The expected answer is a single number, namely how many lines in the data below hold the word "StaticResource".

- Input data
# # # # # # #
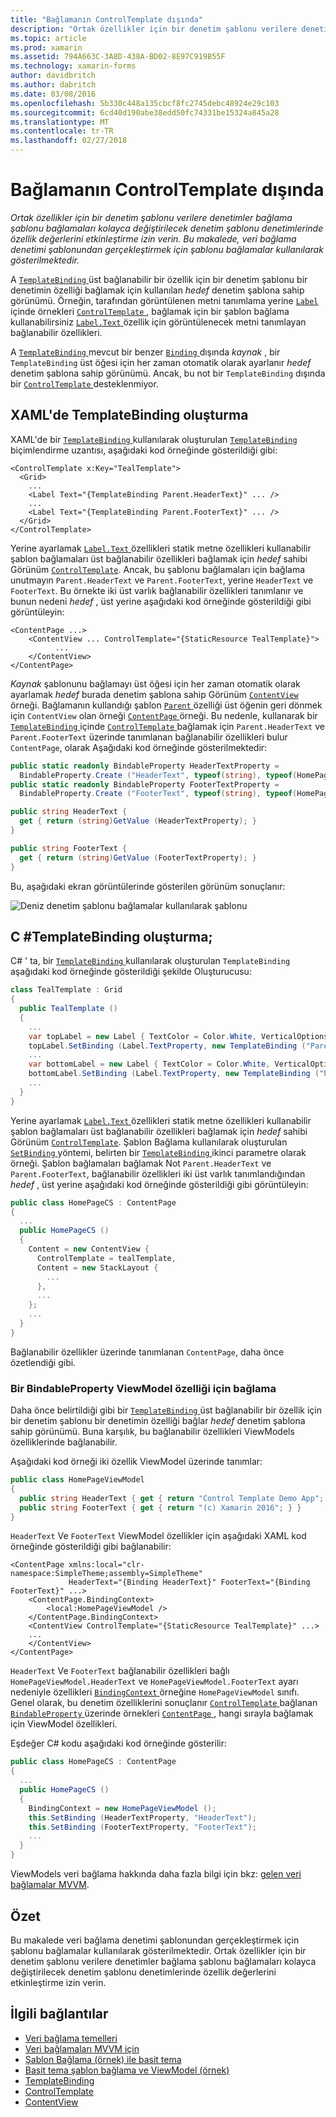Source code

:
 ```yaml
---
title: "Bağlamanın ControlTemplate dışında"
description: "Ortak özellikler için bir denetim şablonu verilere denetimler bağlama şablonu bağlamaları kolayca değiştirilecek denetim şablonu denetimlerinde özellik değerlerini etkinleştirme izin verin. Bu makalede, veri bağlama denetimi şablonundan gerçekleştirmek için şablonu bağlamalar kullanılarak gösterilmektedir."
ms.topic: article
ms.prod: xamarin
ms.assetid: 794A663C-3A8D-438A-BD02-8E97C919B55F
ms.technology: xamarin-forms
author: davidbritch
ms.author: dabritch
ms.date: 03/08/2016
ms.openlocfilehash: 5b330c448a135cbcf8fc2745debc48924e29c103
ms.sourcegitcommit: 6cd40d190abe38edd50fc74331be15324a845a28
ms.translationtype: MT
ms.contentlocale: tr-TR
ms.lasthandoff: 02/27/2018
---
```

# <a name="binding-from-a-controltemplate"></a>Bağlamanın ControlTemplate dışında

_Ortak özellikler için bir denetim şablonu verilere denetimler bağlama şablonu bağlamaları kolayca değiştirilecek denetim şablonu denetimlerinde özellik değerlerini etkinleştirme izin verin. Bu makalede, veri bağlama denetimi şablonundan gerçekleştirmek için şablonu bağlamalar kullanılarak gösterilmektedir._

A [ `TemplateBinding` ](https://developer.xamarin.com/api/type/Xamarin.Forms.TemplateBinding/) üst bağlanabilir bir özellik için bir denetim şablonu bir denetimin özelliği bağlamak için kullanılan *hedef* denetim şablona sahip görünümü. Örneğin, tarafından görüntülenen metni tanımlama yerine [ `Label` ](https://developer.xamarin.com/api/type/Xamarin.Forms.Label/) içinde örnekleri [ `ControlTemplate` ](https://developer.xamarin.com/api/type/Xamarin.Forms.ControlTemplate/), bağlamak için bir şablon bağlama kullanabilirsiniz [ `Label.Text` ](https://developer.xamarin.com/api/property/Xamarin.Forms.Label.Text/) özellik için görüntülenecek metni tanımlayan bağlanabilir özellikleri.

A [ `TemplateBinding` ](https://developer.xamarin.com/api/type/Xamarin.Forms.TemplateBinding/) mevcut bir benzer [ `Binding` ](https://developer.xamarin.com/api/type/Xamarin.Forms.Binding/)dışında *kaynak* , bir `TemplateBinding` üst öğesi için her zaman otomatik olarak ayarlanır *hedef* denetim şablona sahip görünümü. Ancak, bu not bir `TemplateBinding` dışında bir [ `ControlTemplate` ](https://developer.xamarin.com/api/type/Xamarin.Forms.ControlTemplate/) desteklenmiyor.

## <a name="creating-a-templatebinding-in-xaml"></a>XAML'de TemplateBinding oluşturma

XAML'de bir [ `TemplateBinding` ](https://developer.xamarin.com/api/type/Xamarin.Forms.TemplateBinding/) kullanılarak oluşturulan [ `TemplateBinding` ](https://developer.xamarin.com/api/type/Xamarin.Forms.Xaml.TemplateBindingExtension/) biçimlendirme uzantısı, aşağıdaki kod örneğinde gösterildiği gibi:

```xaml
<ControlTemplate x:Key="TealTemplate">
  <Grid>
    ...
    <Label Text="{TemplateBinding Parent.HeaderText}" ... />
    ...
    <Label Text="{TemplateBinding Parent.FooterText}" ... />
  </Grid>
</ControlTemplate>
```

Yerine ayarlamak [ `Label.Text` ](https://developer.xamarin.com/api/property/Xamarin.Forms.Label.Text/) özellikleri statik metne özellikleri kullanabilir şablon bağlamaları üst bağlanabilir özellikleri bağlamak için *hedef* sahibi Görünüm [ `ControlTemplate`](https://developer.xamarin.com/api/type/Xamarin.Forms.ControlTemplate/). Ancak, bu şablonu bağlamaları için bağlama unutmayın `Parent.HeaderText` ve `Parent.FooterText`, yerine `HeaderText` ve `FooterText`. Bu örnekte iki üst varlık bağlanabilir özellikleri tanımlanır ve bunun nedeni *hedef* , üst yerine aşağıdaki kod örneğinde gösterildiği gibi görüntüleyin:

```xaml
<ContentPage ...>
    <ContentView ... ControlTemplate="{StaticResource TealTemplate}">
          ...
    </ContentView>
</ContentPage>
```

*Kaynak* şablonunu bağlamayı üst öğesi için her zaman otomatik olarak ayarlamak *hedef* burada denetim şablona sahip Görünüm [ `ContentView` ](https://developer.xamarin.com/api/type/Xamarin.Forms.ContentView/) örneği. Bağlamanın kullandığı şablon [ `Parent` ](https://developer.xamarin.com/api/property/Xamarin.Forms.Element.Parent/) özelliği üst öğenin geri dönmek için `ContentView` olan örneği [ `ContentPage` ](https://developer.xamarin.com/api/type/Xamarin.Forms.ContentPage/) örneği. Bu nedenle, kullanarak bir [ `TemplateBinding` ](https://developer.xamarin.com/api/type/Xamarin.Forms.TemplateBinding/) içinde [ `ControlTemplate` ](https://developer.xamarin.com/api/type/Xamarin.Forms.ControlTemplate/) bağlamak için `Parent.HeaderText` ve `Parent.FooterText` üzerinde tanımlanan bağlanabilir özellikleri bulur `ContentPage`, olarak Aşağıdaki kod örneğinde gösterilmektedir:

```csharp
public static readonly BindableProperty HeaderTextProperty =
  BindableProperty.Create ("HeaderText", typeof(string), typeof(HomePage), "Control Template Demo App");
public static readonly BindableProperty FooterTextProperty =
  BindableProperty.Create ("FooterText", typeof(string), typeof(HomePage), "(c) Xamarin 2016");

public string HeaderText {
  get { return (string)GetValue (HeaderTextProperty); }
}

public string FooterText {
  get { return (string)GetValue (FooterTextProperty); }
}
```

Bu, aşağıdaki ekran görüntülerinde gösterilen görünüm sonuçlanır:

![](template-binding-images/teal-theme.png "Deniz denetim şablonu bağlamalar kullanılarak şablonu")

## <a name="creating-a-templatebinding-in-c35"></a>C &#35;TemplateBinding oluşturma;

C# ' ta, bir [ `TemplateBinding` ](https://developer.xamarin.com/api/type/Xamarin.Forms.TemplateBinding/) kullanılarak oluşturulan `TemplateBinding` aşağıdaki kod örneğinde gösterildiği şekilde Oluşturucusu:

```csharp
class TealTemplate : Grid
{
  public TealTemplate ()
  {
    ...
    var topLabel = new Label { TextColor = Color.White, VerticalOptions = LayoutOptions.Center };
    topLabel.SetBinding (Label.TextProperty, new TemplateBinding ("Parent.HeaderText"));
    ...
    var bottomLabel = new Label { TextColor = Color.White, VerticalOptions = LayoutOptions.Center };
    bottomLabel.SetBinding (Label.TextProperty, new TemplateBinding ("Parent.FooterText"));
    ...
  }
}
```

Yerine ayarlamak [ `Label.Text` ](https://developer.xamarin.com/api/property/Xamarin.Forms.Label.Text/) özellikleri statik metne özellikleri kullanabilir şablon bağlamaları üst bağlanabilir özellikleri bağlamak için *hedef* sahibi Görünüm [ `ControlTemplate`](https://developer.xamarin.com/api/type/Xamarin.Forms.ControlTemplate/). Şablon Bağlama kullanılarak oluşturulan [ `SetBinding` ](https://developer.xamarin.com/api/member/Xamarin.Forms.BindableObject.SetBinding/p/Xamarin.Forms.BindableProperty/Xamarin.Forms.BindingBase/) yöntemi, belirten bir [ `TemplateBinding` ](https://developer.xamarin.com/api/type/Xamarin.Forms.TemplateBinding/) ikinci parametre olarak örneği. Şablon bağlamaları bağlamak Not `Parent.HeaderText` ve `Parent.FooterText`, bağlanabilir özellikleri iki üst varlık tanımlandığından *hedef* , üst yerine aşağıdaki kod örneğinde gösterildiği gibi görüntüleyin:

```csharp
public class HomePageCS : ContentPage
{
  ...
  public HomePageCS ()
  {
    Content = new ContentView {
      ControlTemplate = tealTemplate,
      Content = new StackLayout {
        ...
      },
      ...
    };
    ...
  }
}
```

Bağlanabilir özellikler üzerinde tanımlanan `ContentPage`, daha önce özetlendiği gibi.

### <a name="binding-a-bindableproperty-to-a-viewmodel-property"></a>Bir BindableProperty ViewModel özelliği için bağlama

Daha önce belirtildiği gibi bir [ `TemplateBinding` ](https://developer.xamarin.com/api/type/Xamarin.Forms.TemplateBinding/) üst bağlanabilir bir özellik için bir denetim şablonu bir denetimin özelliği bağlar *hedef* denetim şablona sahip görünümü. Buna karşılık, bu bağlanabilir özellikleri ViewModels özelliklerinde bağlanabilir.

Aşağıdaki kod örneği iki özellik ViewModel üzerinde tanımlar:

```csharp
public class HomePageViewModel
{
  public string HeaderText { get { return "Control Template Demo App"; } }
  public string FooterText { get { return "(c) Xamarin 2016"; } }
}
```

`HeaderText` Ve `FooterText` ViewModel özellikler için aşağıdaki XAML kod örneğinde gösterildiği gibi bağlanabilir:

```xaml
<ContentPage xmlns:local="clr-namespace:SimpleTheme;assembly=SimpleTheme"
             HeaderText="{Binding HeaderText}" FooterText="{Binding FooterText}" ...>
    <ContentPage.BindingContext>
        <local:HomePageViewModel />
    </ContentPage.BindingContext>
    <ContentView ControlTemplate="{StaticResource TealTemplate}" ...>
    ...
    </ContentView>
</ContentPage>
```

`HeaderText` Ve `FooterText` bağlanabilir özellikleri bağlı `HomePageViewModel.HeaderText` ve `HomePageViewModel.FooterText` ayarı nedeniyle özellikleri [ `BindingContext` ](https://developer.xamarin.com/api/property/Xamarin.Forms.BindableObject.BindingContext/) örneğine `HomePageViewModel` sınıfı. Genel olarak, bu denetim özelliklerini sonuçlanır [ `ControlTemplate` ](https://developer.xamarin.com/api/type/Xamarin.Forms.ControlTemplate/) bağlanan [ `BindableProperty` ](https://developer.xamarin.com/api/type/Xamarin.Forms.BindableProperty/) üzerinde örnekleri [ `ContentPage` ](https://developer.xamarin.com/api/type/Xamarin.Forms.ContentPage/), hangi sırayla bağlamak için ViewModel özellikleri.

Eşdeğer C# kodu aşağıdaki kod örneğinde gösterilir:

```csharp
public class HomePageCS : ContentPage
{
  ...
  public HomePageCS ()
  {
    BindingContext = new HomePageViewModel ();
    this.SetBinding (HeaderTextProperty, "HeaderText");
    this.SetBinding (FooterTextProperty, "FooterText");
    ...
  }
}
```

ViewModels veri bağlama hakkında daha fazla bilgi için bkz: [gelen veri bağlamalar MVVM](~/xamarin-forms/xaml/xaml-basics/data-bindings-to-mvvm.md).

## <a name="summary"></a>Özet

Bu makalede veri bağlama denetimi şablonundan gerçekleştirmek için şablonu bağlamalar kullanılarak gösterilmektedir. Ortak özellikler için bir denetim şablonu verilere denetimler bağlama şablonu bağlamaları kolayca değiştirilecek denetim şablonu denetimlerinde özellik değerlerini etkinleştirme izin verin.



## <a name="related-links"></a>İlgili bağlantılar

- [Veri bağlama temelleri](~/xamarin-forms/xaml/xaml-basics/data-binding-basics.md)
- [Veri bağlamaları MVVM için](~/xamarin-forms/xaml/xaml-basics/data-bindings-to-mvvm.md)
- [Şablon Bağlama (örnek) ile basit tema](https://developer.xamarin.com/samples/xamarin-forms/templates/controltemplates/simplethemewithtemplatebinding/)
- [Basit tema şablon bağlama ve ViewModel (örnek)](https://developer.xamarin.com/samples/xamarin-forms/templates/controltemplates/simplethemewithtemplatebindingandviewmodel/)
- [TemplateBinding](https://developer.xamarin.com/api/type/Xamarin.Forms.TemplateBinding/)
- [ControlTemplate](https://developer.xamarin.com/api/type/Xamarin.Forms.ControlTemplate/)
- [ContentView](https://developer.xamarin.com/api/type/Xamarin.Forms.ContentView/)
# # # # # # #
- Task result
2